=== WHAT IS REQUIRED ===
Quote exactly, and only, the lines of the material below from the line with "- [ ] Dynamic filtering sidebar" through the line with "- [ ] Shared workspaces".

* * *

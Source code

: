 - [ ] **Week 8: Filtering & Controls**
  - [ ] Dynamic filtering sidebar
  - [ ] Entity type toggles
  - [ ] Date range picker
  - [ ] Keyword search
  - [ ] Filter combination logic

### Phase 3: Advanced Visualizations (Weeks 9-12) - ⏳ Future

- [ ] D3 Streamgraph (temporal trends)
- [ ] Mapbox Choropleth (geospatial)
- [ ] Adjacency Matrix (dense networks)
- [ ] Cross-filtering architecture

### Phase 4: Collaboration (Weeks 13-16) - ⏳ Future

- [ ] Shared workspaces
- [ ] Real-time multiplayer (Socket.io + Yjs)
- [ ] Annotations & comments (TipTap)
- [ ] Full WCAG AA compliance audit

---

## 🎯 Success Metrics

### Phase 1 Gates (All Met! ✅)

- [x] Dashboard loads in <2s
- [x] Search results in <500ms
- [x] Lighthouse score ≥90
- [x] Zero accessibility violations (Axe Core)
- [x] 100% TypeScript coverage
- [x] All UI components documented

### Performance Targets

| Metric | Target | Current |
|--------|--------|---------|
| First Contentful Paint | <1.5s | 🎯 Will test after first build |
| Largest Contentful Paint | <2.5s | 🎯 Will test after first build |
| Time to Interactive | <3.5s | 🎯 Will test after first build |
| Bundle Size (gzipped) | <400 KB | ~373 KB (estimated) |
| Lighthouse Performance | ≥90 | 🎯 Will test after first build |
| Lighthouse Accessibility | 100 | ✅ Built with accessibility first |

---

* * *

=== EXERCISE RESPONSE ===
  - [ ] Dynamic filtering sidebar
  - [ ] Entity type toggles
  - [ ] Date range picker
  - [ ] Keyword search
  - [ ] Filter combination logic

### Phase 3: Advanced Visualizations (Weeks 9-12) - ⏳ Future

- [ ] D3 Streamgraph (temporal trends)
- [ ] Mapbox Choropleth (geospatial)
- [ ] Adjacency Matrix (dense networks)
- [ ] Cross-filtering architecture

### Phase 4: Collaboration (Weeks 13-16) - ⏳ Future

- [ ] Shared workspaces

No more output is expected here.